The outage didn’t deter revelers at Paddy Murphy’s from carrying on with their night, according to Shane Lewis, who was cooking at the West Market Square pub’s gas grill when the lights suddenly went out.
A band playing for the nighttime crowd was half-way through a song when their amps died, Lewis said. But instead of packing up, they switched to an acoustic set and played for another 40 minutes, at one point leading the the bar in a sing-along.
“It gets pretty warm in here with all the people,” he said, noting that the lack of heat didn’t dampen the mood.
But far from Bangor, the coldest parts of Maine were nearer to the New Hampshire border, in Fryeburg and Cornish, where the mercury dropped to minus 26 in the evening, according to Cempa.
By that time, winds that had been blowing at 10 to 15 mph had died down, sparing those areas from wind chills that could have made the air feel even colder, he said.

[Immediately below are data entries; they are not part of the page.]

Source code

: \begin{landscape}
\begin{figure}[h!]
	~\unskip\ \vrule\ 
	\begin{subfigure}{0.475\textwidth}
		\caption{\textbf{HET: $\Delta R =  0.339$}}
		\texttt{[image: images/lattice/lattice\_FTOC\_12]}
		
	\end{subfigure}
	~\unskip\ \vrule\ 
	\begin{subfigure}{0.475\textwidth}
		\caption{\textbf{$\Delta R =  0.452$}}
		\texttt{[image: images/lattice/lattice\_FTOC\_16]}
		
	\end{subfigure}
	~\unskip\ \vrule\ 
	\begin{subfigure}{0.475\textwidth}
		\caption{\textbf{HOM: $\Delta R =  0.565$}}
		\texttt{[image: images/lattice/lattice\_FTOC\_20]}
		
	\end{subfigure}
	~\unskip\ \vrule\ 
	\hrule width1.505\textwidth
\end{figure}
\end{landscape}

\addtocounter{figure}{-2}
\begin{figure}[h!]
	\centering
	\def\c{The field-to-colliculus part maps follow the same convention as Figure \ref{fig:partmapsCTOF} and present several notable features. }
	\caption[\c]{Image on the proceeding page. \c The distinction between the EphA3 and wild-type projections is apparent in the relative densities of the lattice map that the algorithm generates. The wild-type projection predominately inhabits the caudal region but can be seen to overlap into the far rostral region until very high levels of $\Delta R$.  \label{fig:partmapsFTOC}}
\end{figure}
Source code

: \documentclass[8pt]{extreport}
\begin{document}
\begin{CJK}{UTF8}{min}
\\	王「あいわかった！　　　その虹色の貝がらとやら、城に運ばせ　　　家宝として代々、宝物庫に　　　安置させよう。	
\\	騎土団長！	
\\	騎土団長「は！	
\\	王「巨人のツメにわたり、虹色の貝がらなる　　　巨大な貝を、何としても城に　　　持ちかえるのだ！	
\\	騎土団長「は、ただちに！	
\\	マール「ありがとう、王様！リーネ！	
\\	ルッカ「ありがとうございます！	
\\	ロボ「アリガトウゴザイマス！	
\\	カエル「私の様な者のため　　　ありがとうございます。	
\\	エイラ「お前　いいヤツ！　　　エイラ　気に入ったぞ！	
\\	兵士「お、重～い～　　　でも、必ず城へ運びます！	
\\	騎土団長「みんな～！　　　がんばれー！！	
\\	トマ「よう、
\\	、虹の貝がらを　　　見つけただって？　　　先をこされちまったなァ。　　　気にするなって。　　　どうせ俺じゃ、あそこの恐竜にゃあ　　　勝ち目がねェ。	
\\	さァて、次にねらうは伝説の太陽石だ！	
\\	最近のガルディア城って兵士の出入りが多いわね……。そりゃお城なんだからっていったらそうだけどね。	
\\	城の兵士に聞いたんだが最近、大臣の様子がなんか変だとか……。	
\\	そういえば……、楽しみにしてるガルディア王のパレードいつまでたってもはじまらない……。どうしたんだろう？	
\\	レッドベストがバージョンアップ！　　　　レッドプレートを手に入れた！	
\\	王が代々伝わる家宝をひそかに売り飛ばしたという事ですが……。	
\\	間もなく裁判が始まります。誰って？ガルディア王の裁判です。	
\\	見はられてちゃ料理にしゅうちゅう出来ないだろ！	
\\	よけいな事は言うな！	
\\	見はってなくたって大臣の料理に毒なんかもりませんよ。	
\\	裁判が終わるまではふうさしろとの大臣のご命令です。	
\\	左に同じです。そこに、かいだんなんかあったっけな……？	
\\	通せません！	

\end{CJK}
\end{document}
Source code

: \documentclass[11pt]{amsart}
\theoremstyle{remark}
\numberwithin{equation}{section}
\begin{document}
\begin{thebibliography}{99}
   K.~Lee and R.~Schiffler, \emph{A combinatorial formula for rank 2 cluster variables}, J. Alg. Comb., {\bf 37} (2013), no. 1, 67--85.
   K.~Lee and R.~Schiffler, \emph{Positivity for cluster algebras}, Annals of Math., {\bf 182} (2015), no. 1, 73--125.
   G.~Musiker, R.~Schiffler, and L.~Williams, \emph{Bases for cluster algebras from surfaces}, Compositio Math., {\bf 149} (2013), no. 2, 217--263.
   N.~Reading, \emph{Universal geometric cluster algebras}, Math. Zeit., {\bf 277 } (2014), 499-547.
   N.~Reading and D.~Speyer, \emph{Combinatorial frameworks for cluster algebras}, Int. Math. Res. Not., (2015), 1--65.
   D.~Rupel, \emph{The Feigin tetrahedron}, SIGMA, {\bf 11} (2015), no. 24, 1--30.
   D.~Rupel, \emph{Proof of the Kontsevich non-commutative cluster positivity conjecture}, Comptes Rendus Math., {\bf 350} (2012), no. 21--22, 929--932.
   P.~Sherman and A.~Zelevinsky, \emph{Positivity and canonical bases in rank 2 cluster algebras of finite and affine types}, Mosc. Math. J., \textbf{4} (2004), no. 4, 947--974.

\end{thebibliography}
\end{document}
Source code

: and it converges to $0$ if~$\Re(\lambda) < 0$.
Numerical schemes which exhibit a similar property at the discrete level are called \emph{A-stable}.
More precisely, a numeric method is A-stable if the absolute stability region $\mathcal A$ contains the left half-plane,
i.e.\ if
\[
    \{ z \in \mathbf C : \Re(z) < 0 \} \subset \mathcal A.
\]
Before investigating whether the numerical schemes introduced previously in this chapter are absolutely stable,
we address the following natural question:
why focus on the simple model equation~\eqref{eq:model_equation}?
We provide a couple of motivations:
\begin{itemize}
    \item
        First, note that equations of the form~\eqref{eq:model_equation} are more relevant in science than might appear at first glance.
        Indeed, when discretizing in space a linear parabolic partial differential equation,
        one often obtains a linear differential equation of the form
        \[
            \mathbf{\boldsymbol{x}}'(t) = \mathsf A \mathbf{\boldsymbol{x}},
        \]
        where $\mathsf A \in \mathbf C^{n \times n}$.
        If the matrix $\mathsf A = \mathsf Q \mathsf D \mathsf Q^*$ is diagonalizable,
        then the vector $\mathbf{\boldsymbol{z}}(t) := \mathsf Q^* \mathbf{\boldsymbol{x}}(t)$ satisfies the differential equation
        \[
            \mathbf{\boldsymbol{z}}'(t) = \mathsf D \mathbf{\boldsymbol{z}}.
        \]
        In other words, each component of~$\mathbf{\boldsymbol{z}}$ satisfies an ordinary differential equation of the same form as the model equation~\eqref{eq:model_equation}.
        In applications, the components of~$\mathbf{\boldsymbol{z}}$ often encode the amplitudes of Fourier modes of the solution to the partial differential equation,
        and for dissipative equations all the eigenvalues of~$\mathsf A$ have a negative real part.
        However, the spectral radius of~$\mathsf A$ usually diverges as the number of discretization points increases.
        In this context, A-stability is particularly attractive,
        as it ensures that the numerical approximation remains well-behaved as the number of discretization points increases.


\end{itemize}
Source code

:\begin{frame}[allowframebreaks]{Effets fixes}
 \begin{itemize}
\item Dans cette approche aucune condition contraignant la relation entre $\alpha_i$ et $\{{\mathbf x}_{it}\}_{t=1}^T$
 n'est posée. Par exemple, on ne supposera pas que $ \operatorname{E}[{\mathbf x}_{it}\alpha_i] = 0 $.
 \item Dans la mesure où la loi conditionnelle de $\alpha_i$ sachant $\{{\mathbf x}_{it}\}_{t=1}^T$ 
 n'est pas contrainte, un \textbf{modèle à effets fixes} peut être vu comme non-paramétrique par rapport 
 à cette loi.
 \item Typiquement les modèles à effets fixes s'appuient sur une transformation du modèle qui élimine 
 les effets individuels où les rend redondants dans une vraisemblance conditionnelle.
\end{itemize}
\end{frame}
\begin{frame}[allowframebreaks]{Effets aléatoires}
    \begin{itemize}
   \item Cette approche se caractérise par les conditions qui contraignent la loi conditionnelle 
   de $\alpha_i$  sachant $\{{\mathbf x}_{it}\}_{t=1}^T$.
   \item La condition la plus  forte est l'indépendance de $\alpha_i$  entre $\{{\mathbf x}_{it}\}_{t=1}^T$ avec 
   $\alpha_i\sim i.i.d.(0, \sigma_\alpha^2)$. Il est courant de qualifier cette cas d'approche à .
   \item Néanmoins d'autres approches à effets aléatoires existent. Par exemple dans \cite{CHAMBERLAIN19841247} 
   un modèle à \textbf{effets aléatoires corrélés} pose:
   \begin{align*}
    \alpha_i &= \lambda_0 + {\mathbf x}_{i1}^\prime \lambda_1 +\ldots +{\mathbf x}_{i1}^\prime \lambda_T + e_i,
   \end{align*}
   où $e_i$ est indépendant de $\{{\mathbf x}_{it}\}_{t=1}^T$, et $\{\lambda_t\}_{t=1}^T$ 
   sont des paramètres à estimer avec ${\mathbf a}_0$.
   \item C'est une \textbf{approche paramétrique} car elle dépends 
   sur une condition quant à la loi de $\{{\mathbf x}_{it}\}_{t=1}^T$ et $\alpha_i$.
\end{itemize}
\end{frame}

To the west, the mountaintops of New Hampshire were some of the coldest places in the nation Saturday night. The peak of Mt. Washington felt like 68 below, as 60 mph winds combined with the minus 25 degree temperature to create a face-pinching chill, Cempa said.
By Sunday morning, gusts across Maine had diminished and wind chill warnings and advisories were expected to lift by midday, said Mark Bloomer, a forecaster with the weather service in Caribou.
“Just another day in our cold stretch,” the high temperature in Bangor Sunday was predicted at 8 degrees, Bloomer said.
That will change overnight, when the temperatures are expected to rise to a Monday high of 27 in Bangor.
Tuesday during the day will be even warmer, as thermometer readings climb toward the freezing mark, before sloping back down into the single digits overnight, Bloomer said.
Thursday could get into the mid-30s across the entire state, accompanied by widespread rain, he said.